Joe Biden is trying to say they misread the economy. It's nice, sort of breath of fresh air, it's Joe Biden candor, but it's also preposterous. They were saying at the time, remember, President Obama was saying and then candidate Obama was saying this is the worst recession since the Great Depression.

So it is a total rewriting of history.

BAIER: So Jeff, the president has to say that he is not taking anything off the table to feel sympathetic, empathetic with the unemployed out there as unemployment rises. But there's no chance of a second stimulus package?

BIRNBAUM: No. There are not the votes in Congress to pass it. There is no stomach in the White House to suggest it, because they know that there aren't enough votes.

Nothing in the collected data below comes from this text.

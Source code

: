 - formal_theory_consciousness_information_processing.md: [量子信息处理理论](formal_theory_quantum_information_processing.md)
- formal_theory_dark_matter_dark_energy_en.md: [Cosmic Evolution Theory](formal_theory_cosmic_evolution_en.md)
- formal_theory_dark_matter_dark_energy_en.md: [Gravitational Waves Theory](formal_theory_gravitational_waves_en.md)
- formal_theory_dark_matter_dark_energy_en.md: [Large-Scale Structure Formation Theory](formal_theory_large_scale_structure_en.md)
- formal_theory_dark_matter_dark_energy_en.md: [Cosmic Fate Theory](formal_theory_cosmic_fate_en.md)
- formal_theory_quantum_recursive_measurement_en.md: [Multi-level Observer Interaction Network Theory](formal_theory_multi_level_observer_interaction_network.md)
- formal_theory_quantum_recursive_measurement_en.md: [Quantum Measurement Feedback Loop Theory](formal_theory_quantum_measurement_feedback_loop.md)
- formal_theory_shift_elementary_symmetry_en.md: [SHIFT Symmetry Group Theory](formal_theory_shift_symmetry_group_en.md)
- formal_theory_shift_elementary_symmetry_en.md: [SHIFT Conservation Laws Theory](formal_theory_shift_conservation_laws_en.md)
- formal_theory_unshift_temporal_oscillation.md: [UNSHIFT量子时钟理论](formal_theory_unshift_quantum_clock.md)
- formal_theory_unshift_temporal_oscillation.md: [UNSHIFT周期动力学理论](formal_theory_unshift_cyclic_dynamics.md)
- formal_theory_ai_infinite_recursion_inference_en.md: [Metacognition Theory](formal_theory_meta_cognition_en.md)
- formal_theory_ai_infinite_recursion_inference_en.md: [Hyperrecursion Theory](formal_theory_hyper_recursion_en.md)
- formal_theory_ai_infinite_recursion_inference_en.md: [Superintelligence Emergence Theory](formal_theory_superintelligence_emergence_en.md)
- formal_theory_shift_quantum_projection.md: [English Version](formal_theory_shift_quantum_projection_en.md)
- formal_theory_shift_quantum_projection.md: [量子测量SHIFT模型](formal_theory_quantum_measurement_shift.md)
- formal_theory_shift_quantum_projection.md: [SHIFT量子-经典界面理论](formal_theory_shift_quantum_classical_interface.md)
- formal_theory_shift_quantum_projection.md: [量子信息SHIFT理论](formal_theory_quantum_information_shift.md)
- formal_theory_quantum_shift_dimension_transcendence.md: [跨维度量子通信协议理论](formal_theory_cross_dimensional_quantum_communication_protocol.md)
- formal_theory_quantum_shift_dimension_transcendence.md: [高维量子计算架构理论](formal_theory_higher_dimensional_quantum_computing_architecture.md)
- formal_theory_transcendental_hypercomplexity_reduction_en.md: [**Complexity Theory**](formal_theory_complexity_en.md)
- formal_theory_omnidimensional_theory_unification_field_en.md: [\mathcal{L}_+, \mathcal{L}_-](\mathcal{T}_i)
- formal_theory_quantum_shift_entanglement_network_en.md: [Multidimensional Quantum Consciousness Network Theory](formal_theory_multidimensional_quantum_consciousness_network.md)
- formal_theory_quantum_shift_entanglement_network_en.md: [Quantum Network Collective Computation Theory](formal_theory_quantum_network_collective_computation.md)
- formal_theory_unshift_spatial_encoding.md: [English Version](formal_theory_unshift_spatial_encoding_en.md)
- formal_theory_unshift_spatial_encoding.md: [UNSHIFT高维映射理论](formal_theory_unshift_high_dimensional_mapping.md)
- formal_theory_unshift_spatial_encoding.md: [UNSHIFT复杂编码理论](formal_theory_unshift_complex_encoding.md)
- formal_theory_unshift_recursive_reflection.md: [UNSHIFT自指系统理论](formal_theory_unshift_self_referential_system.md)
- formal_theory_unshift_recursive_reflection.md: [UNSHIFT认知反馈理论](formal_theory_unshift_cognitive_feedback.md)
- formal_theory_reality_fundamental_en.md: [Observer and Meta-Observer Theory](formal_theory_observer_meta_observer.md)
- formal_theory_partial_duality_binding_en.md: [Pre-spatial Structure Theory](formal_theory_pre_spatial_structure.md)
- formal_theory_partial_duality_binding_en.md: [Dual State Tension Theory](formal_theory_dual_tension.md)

I think the president has reason to worry, because he — there is not much he can do here, and yet his poll numbers going down. His job approval rating, when looking at economic matters, are declining because he promised stimulation, and all he has is rising unemployment that he admits will be 10 percent, and experts believe could go as high as 11 percent by the end of the year.

BAIER: Mara, you are so convinced there won't be a second stimulus package. However, if unemployment continues to rise, what does this administration do?

LIASSON: Extend unemployment insurance.

BAIER: And not call it a stimulus?

LIASSON: And not call it a stimulus.

BIRNBAUM: Right, exactly.

HAYES: Well, the other thing they could do, and I don't expect them to do this. They could actually adopt some Republican proposals and do things like cutting taxes, take certain tax-cutting measures that would make Republicans potentially take ownership of some of this, which Democrats would love.

BAIER: But the likelihood of Democrats in this Congress taking Republican ideas —

BIRNBAUM: It hasn't happened. This has been bipartisanship promised and none delivered. And I think that would be the case here.

LIASSON: If they get to the point where they have to do something and they have extended unemployment insurance, and there is no more spending available to them politically, maybe they will do tax cuts.